_What to do:_ Reproduce the data below word for word, setting aside any picture it holds.

(Saved data entries)
· · ·

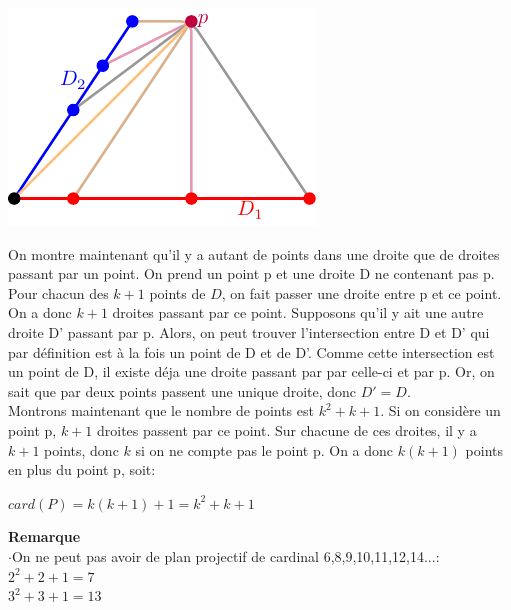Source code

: \documentclass[a4paper]{article}
\begin{document}
\begin{center}
  \includegraphics[scale=1]{preuve.pdf}
  \end{center}
On montre maintenant qu'il y a autant de points dans une droite que de droites passant par un point. On prend un point p et une droite D ne contenant pas p. Pour chacun des $k+1$ points de $D$, on fait passer une droite entre p et ce point. On a donc $k+1$ droites passant par ce point. Supposons qu'il y ait une autre droite D' passant par p. Alors, on peut trouver l'intersection entre D et D' qui par définition est à la fois un point de D et de D'. Comme cette intersection est un point de D, il existe déja une droite passant par par celle-ci et par p. Or, on sait que par deux points passent une unique droite, donc $D'=D$.\\
Montrons maintenant que le nombre de points est $k^2+k+1$. Si on considère un point p, $k+1$ droites passent par ce point. Sur chacune de ces droites, il y a $k+1$ points, donc $k$ si on ne compte pas le point p. On a donc $k(k+1)$ points en plus du point p, soit:
\begin{center}
$card(P)=k(k+1)+1=k^2+k+1$
\end{center}
\bigskip
\textbf{Remarque}\\
$\cdot$On ne peut pas avoir de plan projectif de cardinal 6,8,9,10,11,12,14...: \\
$2^2+2+1=7$ \\
  $3^2+3+1=13$\\
\end{document}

· · ·

_Your solution:_
Source code

: \documentclass[a4paper]{article}
\begin{document}
\begin{center}
  \includegraphics[scale=1]{preuve.pdf}
  \end{center}
On montre maintenant qu'il y a autant de points dans une droite que de droites passant par un point. On prend un point p et une droite D ne contenant pas p. Pour chacun des $k+1$ points de $D$, on fait passer une droite entre p et ce point. On a donc $k+1$ droites passant par ce point. Supposons qu'il y ait une autre droite D' passant par p. Alors, on peut trouver l'intersection entre D et D' qui par définition est à la fois un point de D et de D'. Comme cette intersection est un point de D, il existe déja une droite passant par par celle-ci et par p. Or, on sait que par deux points passent une unique droite, donc $D'=D$.\\
Montrons maintenant que le nombre de points est $k^2+k+1$. Si on considère un point p, $k+1$ droites passent par ce point. Sur chacune de ces droites, il y a $k+1$ points, donc $k$ si on ne compte pas le point p. On a donc $k(k+1)$ points en plus du point p, soit:
\begin{center}
$card(P)=k(k+1)+1=k^2+k+1$
\end{center}
\bigskip
\textbf{Remarque}\\
$\cdot$On ne peut pas avoir de plan projectif de cardinal 6,8,9,10,11,12,14...: \\
$2^2+2+1=7$ \\
  $3^2+3+1=13$\\
\end{document}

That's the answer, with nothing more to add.